TASK INPUT
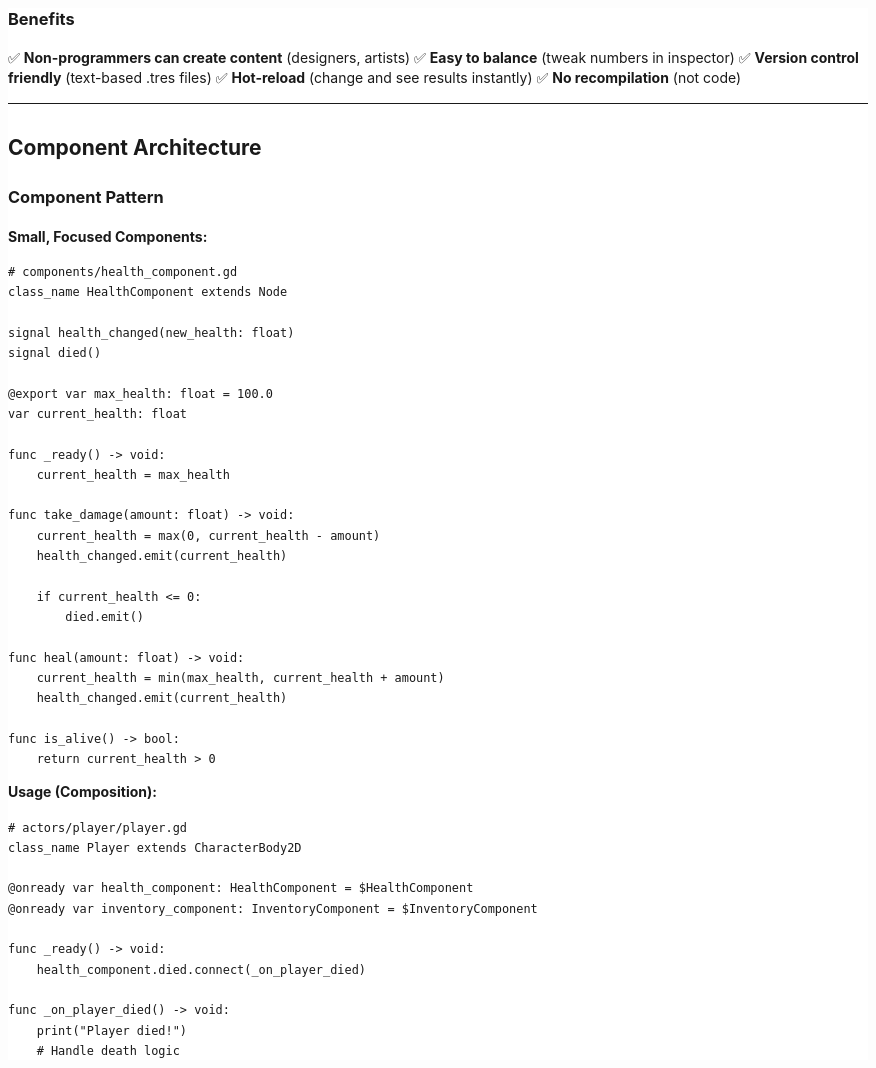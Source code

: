 ### Benefits

✅ **Non-programmers can create content** (designers, artists)
✅ **Easy to balance** (tweak numbers in inspector)
✅ **Version control friendly** (text-based .tres files)
✅ **Hot-reload** (change and see results instantly)
✅ **No recompilation** (not code)

---

## Component Architecture

### Component Pattern

**Small, Focused Components:**
```gdscript
# components/health_component.gd
class_name HealthComponent extends Node

signal health_changed(new_health: float)
signal died()

@export var max_health: float = 100.0
var current_health: float

func _ready() -> void:
	current_health = max_health

func take_damage(amount: float) -> void:
	current_health = max(0, current_health - amount)
	health_changed.emit(current_health)

	if current_health <= 0:
		died.emit()

func heal(amount: float) -> void:
	current_health = min(max_health, current_health + amount)
	health_changed.emit(current_health)

func is_alive() -> bool:
	return current_health > 0
```

**Usage (Composition):**
```gdscript
# actors/player/player.gd
class_name Player extends CharacterBody2D

@onready var health_component: HealthComponent = $HealthComponent
@onready var inventory_component: InventoryComponent = $InventoryComponent

func _ready() -> void:
	health_component.died.connect(_on_player_died)

func _on_player_died() -> void:
	print("Player died!")
	# Handle death logic
```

EXERCISE AIM
Would you copy all of the data exactly? Keep the pictures out of it.

WORKED SOLUTION
Source code

: ### Benefits

✅ **Non-programmers can create content** (designers, artists)
✅ **Easy to balance** (tweak numbers in inspector)
✅ **Version control friendly** (text-based .tres files)
✅ **Hot-reload** (change and see results instantly)
✅ **No recompilation** (not code)

---

## Component Architecture

### Component Pattern

**Small, Focused Components:**
```gdscript
# components/health_component.gd
class_name HealthComponent extends Node

signal health_changed(new_health: float)
signal died()

@export var max_health: float = 100.0
var current_health: float

func _ready() -> void:
	current_health = max_health

func take_damage(amount: float) -> void:
	current_health = max(0, current_health - amount)
	health_changed.emit(current_health)

	if current_health <= 0:
		died.emit()

func heal(amount: float) -> void:
	current_health = min(max_health, current_health + amount)
	health_changed.emit(current_health)

func is_alive() -> bool:
	return current_health > 0
```

**Usage (Composition):**
```gdscript
# actors/player/player.gd
class_name Player extends CharacterBody2D

@onready var health_component: HealthComponent = $HealthComponent
@onready var inventory_component: InventoryComponent = $InventoryComponent

func _ready() -> void:
	health_component.died.connect(_on_player_died)

func _on_player_died() -> void:
	print("Player died!")
	# Handle death logic
```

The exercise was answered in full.